Restano quindi consentiti:
i concorsi nell’amministrazione regionale;
le stabilizzazioni dei precari già avviate;
i contratti stagionali nelle fondazioni liriche e nei teatri.
L’obiettivo della misura, secondo i promotori, è anche quello di evitare possibili assunzioni clientelari in vista delle prossime elezioni regionali previste nel 2027.
De Luca (M5S): “Troppi dubbi e favoritismi, serviva uno stop”

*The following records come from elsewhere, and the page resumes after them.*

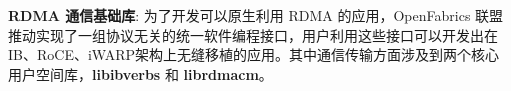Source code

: {    \textbf{RDMA 通信基础库}: 为了开发可以原生利用 RDMA 的应用，OpenFabrics 联盟推动实现了一组协议无关的统一软件编程接口，用户利用这些接口可以开发出在 IB、RoCE、iWARP架构上无缝移植的应用。其中通信传输方面涉及到两个核心用户空间库，\textbf{libibverbs} 和 \textbf{librdmacm}。
}
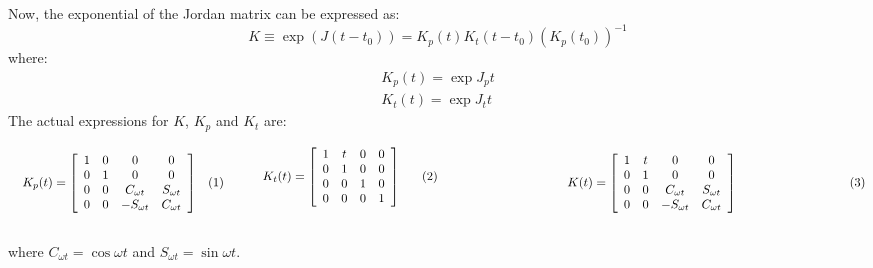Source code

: 		\vspace{1em}
		\indent Now, the exponential of the Jordan matrix can be expressed as:
		\begin{equation}
		K \equiv \exp \left(J(t - t_0)\right) = K_p(t) K_t(t - t_0) \left(K_p(t_0)\right)^{-1}
		\label{eqCh2:K_decomp}
		\end{equation}
		\noindent where:
		\begin{subequations}
		\begin{alignat}{4}
		K_p(t) = \exp J_p t\\
		K_t(t) = \exp J_t t
		\end{alignat}
		\end{subequations}
		\indent The actual expressions for $K$, $K_p$ and $K_t$ are:\\
		\vspace{1em}
		\begin{subequations}
		\begin{minipage}{.5\linewidth}
		\begin{equation}
		  K_p(t) = \left[ \begin{array}{cccc}
			1 	& 0	& 0		& 0			\\
			0 	& 1	& 0  				& 0 		\\
			0 	& 0	& C_{\omega t}		& S_{\omega t}	\\
			0 	& 0	& - S_{\omega t}	& C_{\omega t}
		\end{array}\right]
		\label{eqCh2:Kp_exp}
		\end{equation}
		\end{minipage}
		\begin{minipage}{.5\linewidth}
		\begin{equation}
		 K_t(t) = \left[ \begin{array}{cccc}
			1 	& t	& 0	& 0	\\
			0 	& 1	& 0 & 0 	\\
			0 	& 0	& 1	& 0	\\
			0 	& 0	& 0	& 1
			\end{array}\right]
			\label{eqCh2:Kt_exp}
		\end{equation}
		\end{minipage}
		\begin{minipage}{\linewidth}
		\begin{center}
		\begin{equation}
		  K(t) = \left[ \begin{array}{cccc}
			1 	& t	& 0		& 0			\\
			0 	& 1	& 0  				& 0 		\\
			0 	& 0	& C_{\omega t}		& S_{\omega t}	\\
			0 	& 0	& - S_{\omega t}	& C_{\omega t}
		\end{array}\right]
		\label{eqCh2:K_exp}
		\end{equation}
		\end{center}
		\end{minipage}
		\end{subequations}\\
		\noindent where $C_{\omega t} = \cos\omega t$ and $S_{\omega t} = \sin\omega t$.
%

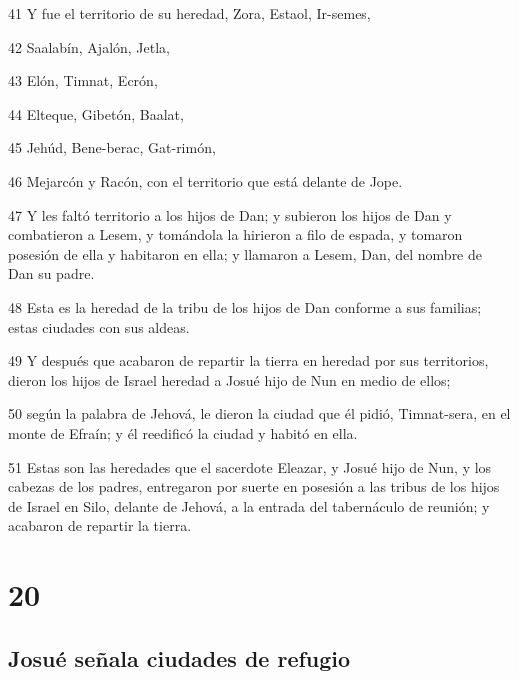 \par 41 Y fue el territorio de su heredad, Zora, Estaol, Ir-semes,
\par 42 Saalabín, Ajalón, Jetla,
\par 43 Elón, Timnat, Ecrón,
\par 44 Elteque, Gibetón, Baalat,
\par 45 Jehúd, Bene-berac, Gat-rimón,
\par 46 Mejarcón y Racón, con el territorio que está delante de Jope.
\par 47 Y les faltó territorio a los hijos de Dan; y subieron los hijos de Dan y combatieron a Lesem, y tomándola la hirieron a filo de espada, y tomaron posesión de ella y habitaron en ella; y llamaron a Lesem, Dan, del nombre de Dan su padre. 
\par 48 Esta es la heredad de la tribu de los hijos de Dan conforme a sus familias; estas ciudades con sus aldeas. 
\par 49 Y después que acabaron de repartir la tierra en heredad por sus territorios, dieron los hijos de Israel heredad a Josué hijo de Nun en medio de ellos;
\par 50 según la palabra de Jehová, le dieron la ciudad que él pidió, Timnat-sera, en el monte de Efraín; y él reedificó la ciudad y habitó en ella.
\par 51 Estas son las heredades que el sacerdote Eleazar, y Josué hijo de Nun, y los cabezas de los padres, entregaron por suerte en posesión a las tribus de los hijos de Israel en Silo, delante de Jehová, a la entrada del tabernáculo de reunión; y acabaron de repartir la tierra. 

\chapter{20}

\section*{Josué señala ciudades de refugio}

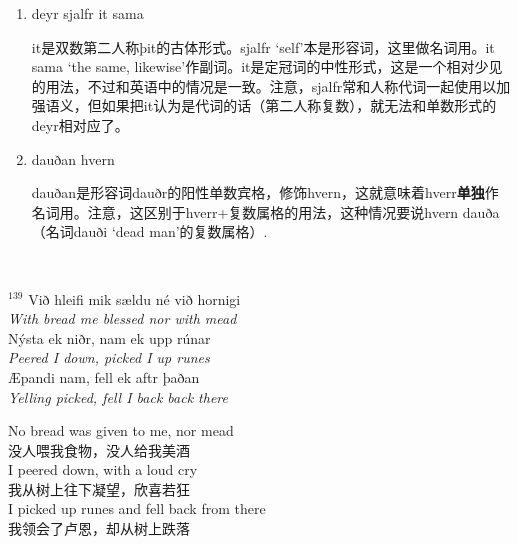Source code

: \begin{grammar*}{}
    \begin{enumerate}[leftmargin=*]

        \item deyr sjalfr it sama

              it是双数第二人称þit的古体形式。sjalfr `self'本是形容词，这里做名词用。it sama
              `the same, likewise'作副词。it是定冠词的中性形式，这是一个相对少见的用法，不过和英语中的情况是一致。注意，sjalfr常和人称代词一起使用以加强语义，但如果把it认为是代词的话（第二人称复数），就无法和单数形式的deyr相对应了。

        \item dauðan hvern

              dauðan是形容词dauðr的阳性单数宾格，修饰hvern，这就意味着hverr\textbf{单独}作名词用。注意，这区别于hverr+复数属格的用法，这种情况要说hvern dauða（名词dauði `dead man'的复数属格）.

    \end{enumerate}
\end{grammar*}
\hspace*{\fill}\\ %
\begin{paracol}{2}
    \noindent
    $^{139}$ Við hleifi mik sældu né við hornigi\\
    \textit{With bread me blessed nor with mead}\\
    Nýsta ek niðr, nam ek upp rúnar\\
    \textit{Peered I down, picked I up runes}\\
    \MakeUppercase æpandi nam, fell ek aftr þaðan\\
    \textit{Yelling picked, fell I back back there}\\
    \switchcolumn

    \noindent
    No bread was given to me, nor mead\\
    没人喂我食物，没人给我美酒\\
    I peered down, with a loud cry\\
    我从树上往下凝望，欣喜若狂\\
    I picked up runes and fell back from there\\
    我领会了卢恩，却从树上跌落\\

\end{paracol}

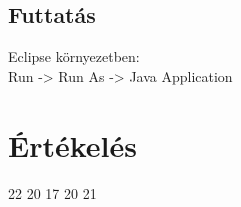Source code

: \subsection{Futtatás}
Eclipse környezetben:\\
Run -> Run As -> Java Application

\section{Értékelés}

\begin{ertekeles}
{22}        %
{20}
{17}
{20}
{21}
\end{ertekeles}


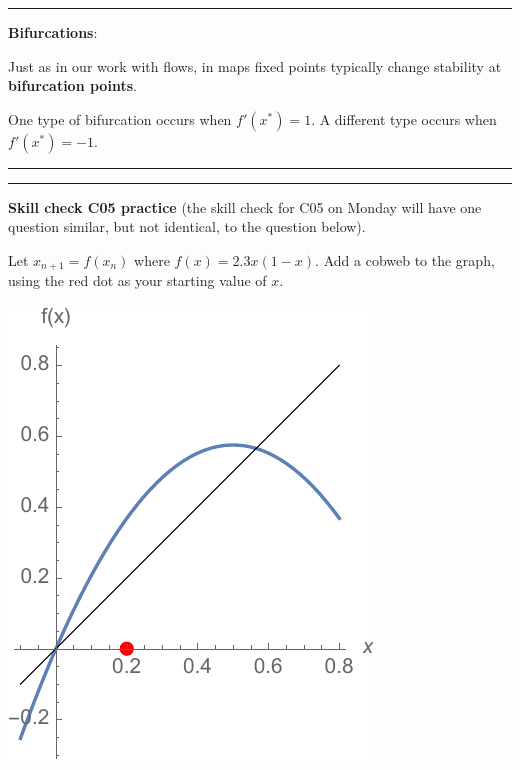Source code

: \documentclass[12pt,letterpaper,noanswers]{exam}
\begin{document}
\vspace{2in}

\vspace{0.2cm}
\hrule
\vspace{0.2cm}

\noindent\textbf{Bifurcations}:
\begin{tcolorbox}
Just as in our work with flows, in maps fixed points typically change stability at \textbf{bifurcation points}.

One type of bifurcation occurs when $f'(x^*) = 1$.  A different type occurs when $f'(x^*) = -1$.
\end{tcolorbox}


\vspace{0.2cm}
\hrule
\vspace{0.2cm}
\eject



\vspace{0.2cm}
\hrule
\vspace{0.2cm}

\noindent\textbf{Skill check C05 practice} (the skill check for C05 on Monday will have one question similar, but not identical, to the question below).


\begin{questions}
\item Let $x_{n+1} = f(x_n)$ where $f(x) = 2.3x(1-x)$.  Add a cobweb to the graph, using the red dot as your starting value of $x$.

\includegraphics{img/C04-C05cobweb.pdf}

\end{questions}
\end{document}
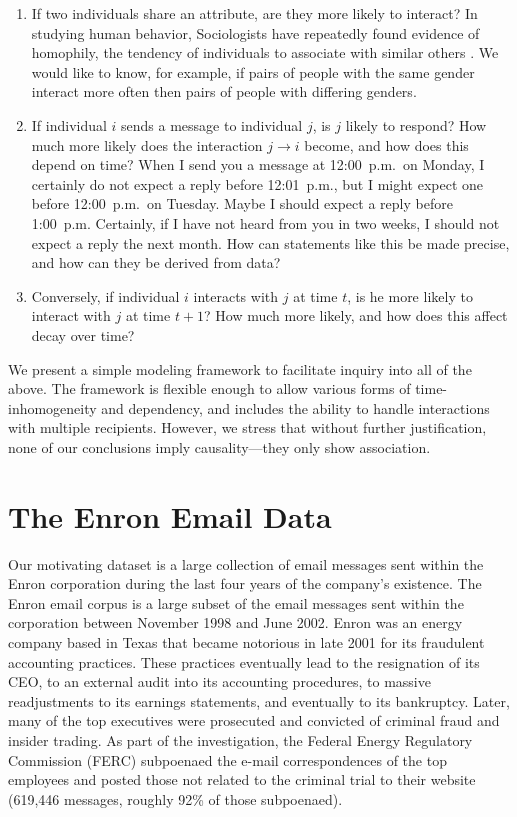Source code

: \documentclass[aoas,preprint]{imsart}
\begin{document}
\begin{enumerate}

    \item If two individuals share an attribute, are they more likely to
    interact? In studying human behavior, Sociologists have repeatedly found
    evidence of homophily, the tendency of individuals to associate with
    similar others \cite{mcpherson2001birds}. We would like to know, for
    example, if pairs of people with the same gender interact more often then
    pairs of people with differing genders.

    \item If individual $i$ sends a message to individual $j$, is $j$ likely
    to respond? How much more likely does the interaction $j \to i$ become,
    and how does this depend on time? When I send you a message at 12:00~p.m.\
    on Monday, I certainly do not expect a reply before 12:01~p.m., but I
    might expect one before 12:00~p.m.\ on Tuesday. Maybe I should expect a
    reply before 1:00~p.m. Certainly, if I have not heard from you in two
    weeks, I should not expect a reply the next month. How can statements like
    this be made precise, and how can they be derived from data?

    \item Conversely, if individual $i$ interacts with $j$ at time $t$, is he
    more likely to interact with $j$ at time $t+1$? How much more likely, and
    how does this affect decay over time?

\end{enumerate}

We present a simple modeling framework to facilitate inquiry into all of the
above. The framework is flexible enough to allow various forms of
time-inhomogeneity and dependency, and includes the ability to handle
interactions with multiple recipients. However, we stress that without further
justification, none of our conclusions imply causality---they only show
association.


\section{The Enron Email Data}

Our motivating dataset is a large collection of email messages sent within the
Enron corporation during the last four years of the company's existence. The
Enron email corpus is a large subset of the email messages sent within the
corporation between November 1998 and June 2002. Enron was an energy company
based in Texas that became notorious in late 2001 for its fraudulent
accounting practices. These practices eventually lead to the resignation of
its CEO, to an external audit into its accounting procedures, to massive
readjustments to its earnings statements, and eventually to its bankruptcy.
Later, many of the top executives were prosecuted and convicted of criminal
fraud and insider trading. As part of the investigation, the Federal Energy
Regulatory Commission (FERC) subpoenaed the e-mail correspondences of the top
employees and posted those not related to the criminal trial to their website
(619,446 messages, roughly 92\% of those subpoenaed).
\end{document}
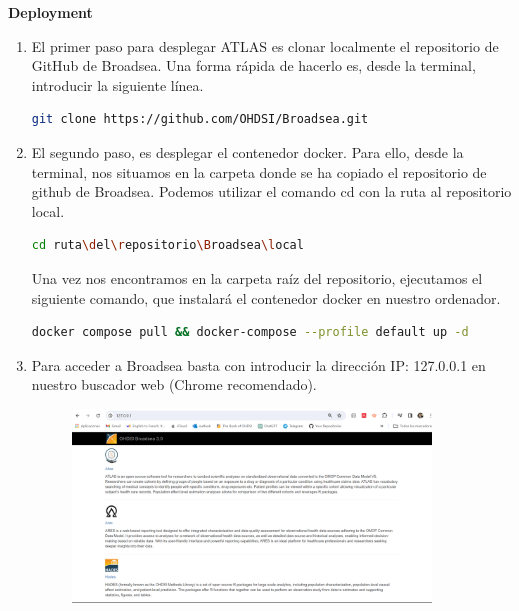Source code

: \documentclass{article}
\begin{document}
\textbf{Deployment}
\begin{enumerate}
    \item El primer paso para desplegar ATLAS es clonar localmente el repositorio de GitHub de Broadsea. Una forma rápida de hacerlo es, desde la terminal, introducir la siguiente línea.

\begin{lstlisting}[language=sh]
        git clone https://github.com/OHDSI/Broadsea.git
\end{lstlisting}

    \item El segundo paso, es desplegar el contenedor docker. Para ello, desde la terminal, nos situamos en la carpeta donde se ha copiado el repositorio de github de Broadsea. Podemos utilizar el comando cd con la ruta al repositorio local.

\begin{lstlisting}[language=sh]
        cd ruta\del\repositorio\Broadsea\local
\end{lstlisting}

    Una vez nos encontramos en la carpeta raíz del repositorio, ejecutamos el siguiente comando, que instalará el contenedor docker en nuestro ordenador.

\begin{lstlisting}[language=sh]
    docker compose pull && docker-compose --profile default up -d
\end{lstlisting}

    \item Para acceder a Broadsea basta con introducir la dirección IP: 127.0.0.1 en nuestro buscador web (Chrome recomendado).

\begin{figure}[H]
    \centering
    \includegraphics[width=0.90\textwidth]{images/broadseaCap.png}
\end{figure}


    



\end{enumerate}
\end{document}
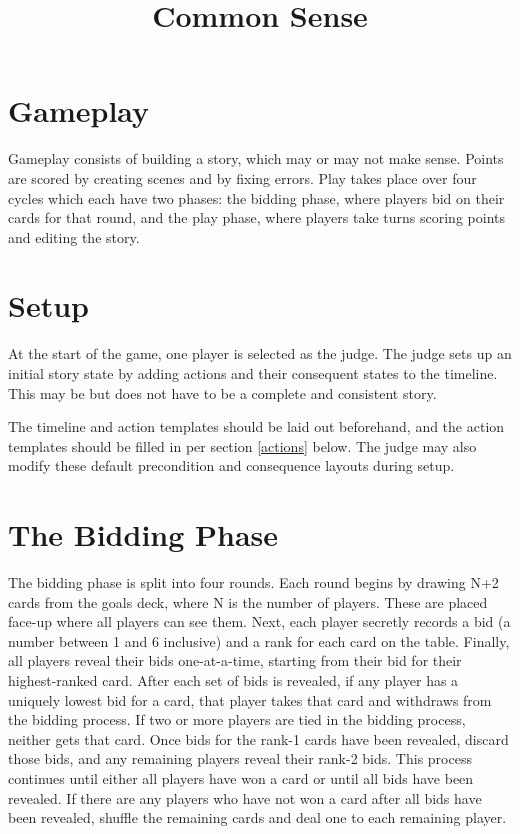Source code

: \documentclass[12pt]{article}
\title{Common Sense}
\date{}
\begin{document}
\maketitle

\section{Gameplay}
%
Gameplay consists of building a story, which may or may not make sense.
%
Points are scored by creating scenes and by fixing errors.
%
Play takes place over four cycles which each have two phases: the bidding phase, where players bid on their cards for that round, and the play phase, where players take turns scoring points and editing the story.
%

\section{Setup}
%
At the start of the game, one player is selected as the judge.
%
The judge sets up an initial story state by adding actions and their consequent states to the timeline.
%
This may be but does not have to be a complete and consistent story.

The timeline and action templates should be laid out beforehand, and the action templates should be filled in per section \ref{actions} below.
%
The judge may also modify these default precondition and consequence layouts during setup.

\section{The Bidding Phase}
%
The bidding phase is split into four rounds.
%
Each round begins by drawing N+2 cards from the goals deck, where N is the number of players.
%
These are placed face-up where all players can see them.
%
Next, each player secretly records a bid (a number between 1 and 6 inclusive) and a rank for each card on the table.
%
Finally, all players reveal their bids one-at-a-time, starting from their bid for their highest-ranked card.
%
After each set of bids is revealed, if any player has a uniquely lowest bid for a card, that player takes that card and withdraws from the bidding process.
%
If two or more players are tied in the bidding process, neither gets that card.
%
Once bids for the rank-1 cards have been revealed, discard those bids, and any remaining players reveal their rank-2 bids.
%
This process continues until either all players have won a card or until all bids have been revealed.
%
If there are any players who have not won a card after all bids have been revealed, shuffle the remaining cards and deal one to each remaining player.
\end{document}
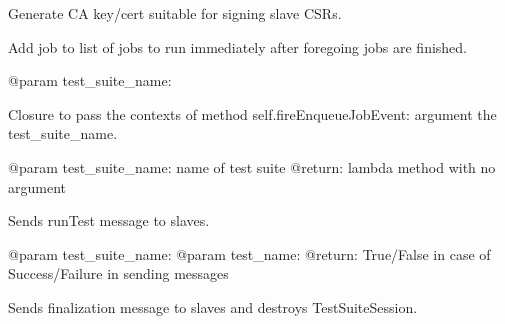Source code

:\documentclass[letterpaper,10pt,english]{sphinxmanual}
\begin{document}
\begin{fulllineitems}
\begin{fulllineitems}
\label{ref-manual/XrdTestMaster:XrdTestMaster.XrdTestMaster.createCA}
Generate CA key/cert suitable for signing slave CSRs.

\end{fulllineitems}


\begin{fulllineitems}
\label{ref-manual/XrdTestMaster:XrdTestMaster.XrdTestMaster.enqueueJob}
Add job to list of jobs to run immediately after foregoing
jobs are finished.

@param test\_suite\_name:

\end{fulllineitems}


\begin{fulllineitems}
\label{ref-manual/XrdTestMaster:XrdTestMaster.XrdTestMaster.executeJob}
Closure to pass the contexts of method self.fireEnqueueJobEvent:
argument the test\_suite\_name.

@param test\_suite\_name: name of test suite
@return: lambda method with no argument

\end{fulllineitems}


\begin{fulllineitems}
\label{ref-manual/XrdTestMaster:XrdTestMaster.XrdTestMaster.finalizeTestCase}
Sends runTest message to slaves.

@param test\_suite\_name:
@param test\_name:
@return: True/False in case of Success/Failure in sending messages

\end{fulllineitems}


\begin{fulllineitems}
\label{ref-manual/XrdTestMaster:XrdTestMaster.XrdTestMaster.finalizeTestSuite}
Sends finalization message to slaves and destroys TestSuiteSession.


\end{fulllineitems}
\end{fulllineitems}
\end{document}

Nel corso del dibattito in aula è intervenuto il capogruppo del Movimento 5 Stelle all’Ars, Antonio De Luca, che ha difeso la scelta del Parlamento regionale parlando della necessità di ristabilire trasparenza e credibilità nelle procedure pubbliche.
“Non siamo contrari al lavoro né alle assunzioni pubbliche, ma davanti alle ombre, ai sospetti e alle troppe anomalie emerse negli ultimi mesi era necessario fermarsi e ristabilire regole di trasparenza e credibilità”, ha dichiarato De Luca.
“Alla fine – ha aggiunto – avete costretto il Parlamento a buttare il bambino con l’acqua sporca. Nessuno aveva il desiderio di bloccare procedure o assunzioni, ma questo governo ci ha portato a un punto tale da rendere inevitabile un intervento drastico”.